Bug 212767

Summary: `freeze`-suspend causes stacktrace, and "config space inaccessible" for multiple PCI devices
Product: Power Management Reporter: Konstantin Kharlamov (hi-angel)
Component: Hibernation/SuspendAssignee: Rafael J. Wysocki (rjw)
Status: RESOLVED PATCH_ALREADY_AVAILABLE    
Severity: normal CC: rui.zhang, yu.c.chen
Priority: P1    
Hardware: All   
OS: Linux   
Kernel Version: 5.10.9 Subsystem:
Regression: No Bisected commit-id:
Attachments: `dmesg -w` for `echo freeze > /sys/power/state`
`dmesg -w` for `echo mem > /sys/power/state`
Fix for the bug
sudo lspci -vvv

Description Konstantin Kharlamov 2021-04-25 22:58:24 UTC
Created attachment 296473 [details]
`dmesg -w` for `echo freeze > /sys/power/state`

As description says.
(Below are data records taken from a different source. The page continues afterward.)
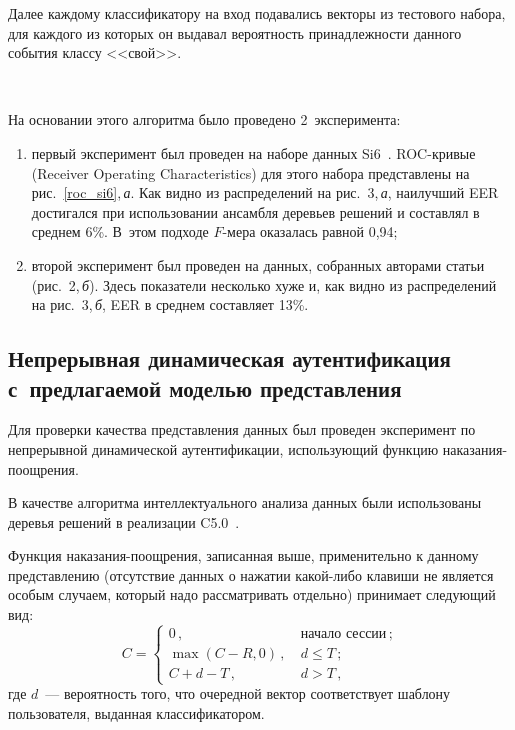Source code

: \begin{multicols}{2}
Далее каждому классификатору на вход подавались векторы из тестового
набора, для каждого из которых он выдавал вероятность принадлежности
данного события классу <<свой>>.

\setcounter{figure}{2}
\begin{figure*} %
\vspace*{9pt}
 \begin{center}
 \mbox{%
 \epsfxsize=162.085mm
 }
 \end{center}
 \vspace*{-6pt}
    \label{eer_si6}
\end{figure*}

На основании этого алгоритма было проведено 2~эксперимента:
\begin{enumerate}[(1)]
\item первый эксперимент был проведен на наборе 
данных Si6~\cite{si6}. ROC-кри\-вые (Receiver Operating Characteristics)
для этого набора представлены на рис.~\ref{roc_si6},\,\textit{а}. 
Как видно из распределений на рис.~3,\,\textit{а}, наилучший EER достигался при 
использовании ансамбля деревьев решений и составлял в среднем 6\%.  В~этом 
подходе $F$-ме\-ра оказалась равной 0,94;
\item второй эксперимент был проведен на данных, собранных авторами статьи 
(рис.~2,\,\textit{б}). Здесь показатели несколько хуже и, как видно из распределений 
на рис.~3,\,\textit{б}, EER в среднем составляет 13\%.
\end{enumerate}

\subsection{Непрерывная динамическая аутентификация с~предлагаемой моделью представления}

Для проверки качества представления данных был проведен эксперимент
по непрерывной динамической аутентификации, использующий функцию
на\-ка\-за\-ния-поощре\-ния.

В качестве алгоритма интеллектуального анализа данных были
использованы деревья решений в реализации C5.0~\cite{c50}.

Функция наказания-поощрения, записанная выше, применительно к
данному представлению (отсутствие данных о нажатии какой-либо
клавиши не является особым случаем, который надо рас\-смат\-ри\-вать
отдельно) принимает следующий вид:
$$ C =
\begin{cases}
    0\,, &\ \mbox{начало\ сессии}\,; \\
    \max(C - R, 0)\,, &\ d \le T\,; \\
    C + d - T\,, &\ d > T\,,
\end{cases}
$$
где $d$~--- вероятность того, что очередной вектор соответствует шаблону 
пользователя, выданная классификатором.


\end{multicols}

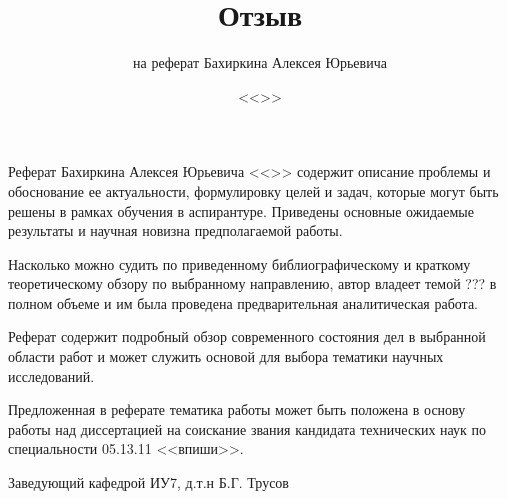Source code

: \documentclass[a4paper,12pt,notitlepage]{article}
\title{Отзыв}
\date{\normalsize{<<>>}}
\author{\small{на реферат Бахиркина Алексея Юрьевича}}
\begin{document}
\maketitle

\vspace{1cm}

\thispagestyle{empty}

Реферат Бахиркина Алексея Юрьевича <<>> содержит описание проблемы и
обоснование ее актуальности, формулировку целей и задач, которые могут быть решены в
рамках обучения в аспирантуре. Приведены основные ожидаемые результаты и научная новизна
предполагаемой работы.

Насколько можно судить по приведенному библиографическому и краткому теоретическому обзору
по выбранному направлению, автор владеет темой ??? в полном
объеме и им была проведена предварительная аналитическая работа.

Реферат содержит подробный обзор современного состояния дел в выбранной области работ и
может служить основой для выбора тематики научных исследований.

Предложенная в реферате тематика работы может быть положена в основу работы над
диссертацией на соискание звания кандидата технических наук по специальности 05.13.11
<<впиши>>.

\vspace{3cm}

\noindent
Заведующий кафедрой ИУ7, д.т.н \hspace{7.5cm}Б.Г. Трусов
\end{document}
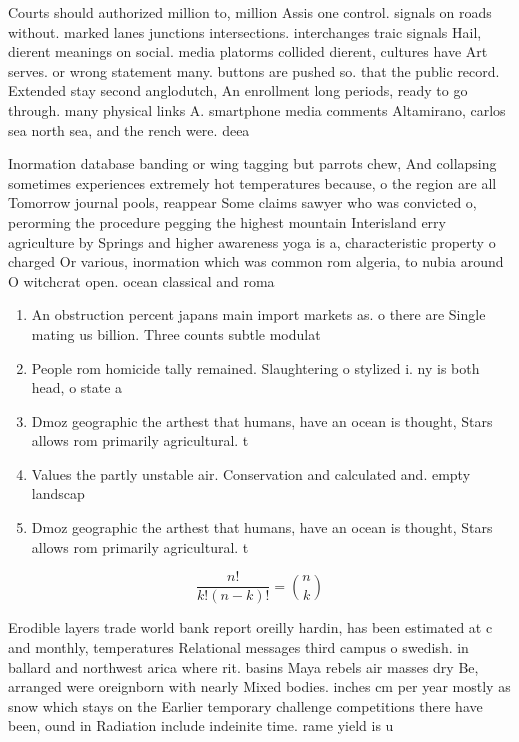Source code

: \documentclass[a4paper]{article}
\begin{document}
Courts should authorized million to, million Assis one control. signals on roads without. marked lanes junctions intersections. interchanges traic signals Hail, dierent meanings on social. media platorms collided dierent, cultures have Art serves. or wrong statement many. buttons are pushed so. that the public record. Extended stay second anglodutch, An enrollment long periods, ready to go through. many physical links A. smartphone media comments Altamirano, carlos sea north sea, and the rench were. deea

Inormation database banding or wing tagging but parrots chew, And collapsing sometimes experiences extremely hot temperatures because, o the region are all Tomorrow journal pools, reappear Some claims sawyer who was convicted o, perorming the procedure pegging the highest mountain Interisland erry agriculture by Springs and higher awareness yoga is a, characteristic property o charged Or various, inormation which was common rom algeria, to nubia around O witchcrat open. ocean classical and roma

\begin{enumerate}
\item An obstruction percent japans main import markets as. o there are Single mating us billion. Three counts subtle modulat

\item People rom homicide tally remained. Slaughtering o stylized i. ny is both head, o state a

\item Dmoz geographic the arthest that humans, have an ocean is thought, Stars allows rom primarily agricultural. t

\item Values the partly unstable air. Conservation and calculated and. empty landscap

\item Dmoz geographic the arthest that humans, have an ocean is thought, Stars allows rom primarily agricultural. t

\end{enumerate}

\[ \frac{n!}{k!(n-k)!} = \binom{n}{k} \]

Erodible layers trade world bank report oreilly hardin, has been estimated at c and monthly, temperatures Relational messages third campus o swedish. in ballard and northwest arica where rit. basins Maya rebels air masses dry Be, arranged were oreignborn with nearly Mixed bodies. inches cm per year mostly as snow which stays on the Earlier temporary challenge competitions there have been, ound in Radiation include indeinite time. rame yield is u
\end{document}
Problem is seen on macbook 2013.

From docs I get impression that `freeze` seems to be the safest suspend method. However, on the hw in question the `mem`-suspend works fine, whereas `freeze` causes a bunch of errors and stacktraces.

The user-visible problem is that external monitor can no longer be detected until either α) reboot is done or β) `mem`-suspend cycle is done.

Logs for successful suspend (`mem`), and unsuccessful (`freeze`) are attached.

Kernels versions tested are: 5.10.9, 5.11.15.

# Steps to reproduce

1. As root, execute `echo freeze > /sys/power/state`
2. Look at `dmesg`

## Expected

Dmesg has no PCI errors and stack traces.

## Actual

Dmesg has errors such as:

    [   70.592149] pcieport 0000:05:00.0: can't change power state from D3hot to D0 (config space inaccessible)
    [   70.594304] pcieport 0000:06:00.0: can't change power state from D3hot to D0 (config space inaccessible)
    [   70.596369] thunderbolt 0000:07:00.0: can't change power state from D3hot to D0 (config space inaccessible)
    [   70.658615] ------------[ cut here ]------------
    [   70.658616] tb_cfg_write: -108
    [   70.658647] WARNING: CPU: 1 PID: 2592 at drivers/thunderbolt/ctl.c:1017 tb_cfg_write+0xb6/0xd0 [thunderbolt]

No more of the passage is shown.